The Timberwolves’ decision to fire Tom Thibodeau midseason after two consecutive wins came as a shock to many inside and outside the organization. Yes, indeed, the timing of his dismissal was surprising.
What took them so long?
Thibodeau’s ouster was inevitable after his bungled handling of the Jimmy Butler fiasco. Team executives already knew they had a “Thibs problem” going back to last season when the Wolves finally ended a lengthy playoff drought and yet everyone seemed miserable and Thibodeau’s popularity with fans couldn’t plummet any lower.
Or so we thought.
Then Thibodeau allowed Butler to make a mockery of him and the organization during training camp as he pretended his house wasn’t ablaze. Thibodeau looked out the window and said, Ah, what a lovely day it is.
Thibodeau was done at that point.
Owner Glen Taylor, who also owns the Star Tribune, had every justification to fire him right then and there, for allowing Butler to turn the entire organization upside down and create a circus.
Taylor had a lot of money tied up in Thibodeau (about $24 million left on his contract at the time) so he waited and hoped things would improve once they removed their wart, Butler.
Here’s the problem with that logic: The Thibs problem was never going to improve, barring a miraculous postseason run. And that wasn’t realistic with Thibodeau’s mishandling of the roster and playing time and a lack of progress being shown collectively.
The Wolves are merely treading water with this roster, not marching toward anything significant. Treading water with an unpopular coach who also has alienated the business side of the operation with his tunnel vision focus and gruff demeanor.
Thibodeau’s firing stemmed from both basketball and business factors, not necessarily one thing but an accumulation of issues. It’s not a coincidence that his firing comes a few weeks before season-ticket renewals are issued.
Thibodeau’s personality and decision-making caused irreparable damage in public relations. Attendance sank lower and lower, and fans continued to boo him during introductions. Thibodeau suffered from a crisis of confidence that wasn’t going to be reversed.
Taylor’s mistake was not hiring Thibodeau to be his coach. He erred in also giving him full authority as president of basketball operations.
Taylor likely could not have landed Thibodeau without granting him control of personnel, but the owner learned an expensive lesson:
One person should not be entrusted with both of those jobs. It’s an outdated model that poses too many challenges and competing interests.
Ultimately, Thibodeau failed at both jobs, but he did more damage as personnel czar because roster construction is paramount. And the Wolves desperately needed a more detached approach to the Butler ordeal — someone who didn’t view the situation through the same lens as a coach.
Thibodeau felt he needed Butler to win big. Coaches tend to operate with short-term blinders. They live in self-preservation mode. Thibodeau either misread or ignored Butler’s frustration level, which allowed the situation to snowball into a disaster.
A general manager or basketball president must take a longer view and formulate plans that protect the organization’s best interests. A coach should have input, but everybody needs a boss at some point.

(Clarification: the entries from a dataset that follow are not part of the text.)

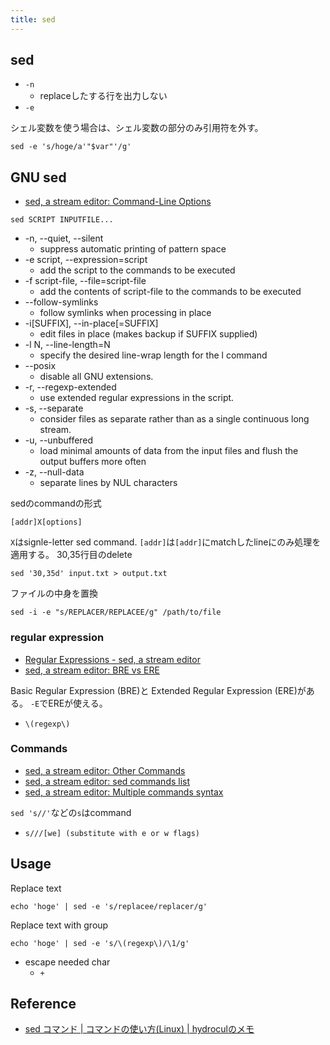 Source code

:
 ```yaml
---
title: sed
---
```


## sed

* `-n`
    * replaceしたする行を出力しない
* `-e`

シェル変数を使う場合は、シェル変数の部分のみ引用符を外す。

```
sed -e 's/hoge/a'"$var"'/g'
```

## GNU sed
* [sed, a stream editor: Command-Line Options](https://www.gnu.org/software/sed/manual/html_node/Command_002dLine-Options.html#Command_002dLine-Options)

```
sed SCRIPT INPUTFILE...
```

* -n, --quiet, --silent
    * suppress automatic printing of pattern space
* -e script, --expression=script
    * add the script to the commands to be executed
* -f script-file, --file=script-file
    * add the contents of script-file to the commands to be executed
* --follow-symlinks
    * follow symlinks when processing in place
* -i[SUFFIX], --in-place[=SUFFIX]
    * edit files in place (makes backup if SUFFIX supplied)
*  -l N, --line-length=N
    * specify the desired line-wrap length for the l command
* --posix
    * disable all GNU extensions.
* -r, --regexp-extended
    * use extended regular expressions in the script.
* -s, --separate
    * consider files as separate rather than as a single continuous long stream.
* -u, --unbuffered
    * load minimal amounts of data from the input files and flush the output buffers more often
* -z, --null-data
    * separate lines by NUL characters

sedのcommandの形式

```
[addr]X[options]
```

`X`はsignle-letter sed command.
`[addr]`は`[addr]`にmatchしたlineにのみ処理を適用する。
30,35行目のdelete

```
sed '30,35d' input.txt > output.txt
```


ファイルの中身を置換

```
sed -i -e "s/REPLACER/REPLACEE/g" /path/to/file
```

### regular expression
* [Regular Expressions - sed, a stream editor](https://www.gnu.org/software/sed/manual/html_node/Regular-Expressions.html)
* [sed, a stream editor: BRE vs ERE](https://www.gnu.org/software/sed/manual/html_node/BRE-vs-ERE.html#BRE-vs-ERE)

Basic Regular Expression (BRE)と Extended Regular Expression (ERE)がある。
`-E`でEREが使える。

* `\(regexp\)`

### Commands
* [sed, a stream editor: Other Commands](https://www.gnu.org/software/sed/manual/html_node/Other-Commands.html#Other-Commands)
* [sed, a stream editor: sed commands list](https://www.gnu.org/software/sed/manual/html_node/sed-commands-list.html#sed-commands-list)
* [sed, a stream editor: Multiple commands syntax](https://www.gnu.org/software/sed/manual/html_node/Multiple-commands-syntax.html#Multiple-commands-syntax)

`sed 's//'`などの`s`はcommand

* `s///[we] (substitute with e or w flags)`

## Usage
Replace text

```
echo 'hoge' | sed -e 's/replacee/replacer/g'
```

Replace text with group

```
echo 'hoge' | sed -e 's/\(regexp\)/\1/g'
```

* escape needed char
    * `+`

## Reference
* [sed コマンド | コマンドの使い方(Linux) | hydroculのメモ](https://hydrocul.github.io/wiki/commands/sed.html)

Thibodeau’s ouster means the Wolves face yet another organizational reboot. Taylor must hire the right coach and the right general manager to establish organizational stability. Scott Layden will remain in his GM post for now, but he was so closely aligned with Thibodeau that a thorough housecleaning is necessary.
Taylor would love to give the head coaching job to Ryan Saunders if this audition goes well. That move would be embraced by fans who hold the Saunders family and memories of Flip in highest regard.
Thibodeau’s tenure will be remembered for being complicated. The negatives outweighed the positives. His style and personality were a bad fit and allowing him to hold dual jobs gave him too much authority.
The timing might have felt weird, but his firing was inevitable. Two wins did nothing to alter big-picture concerns.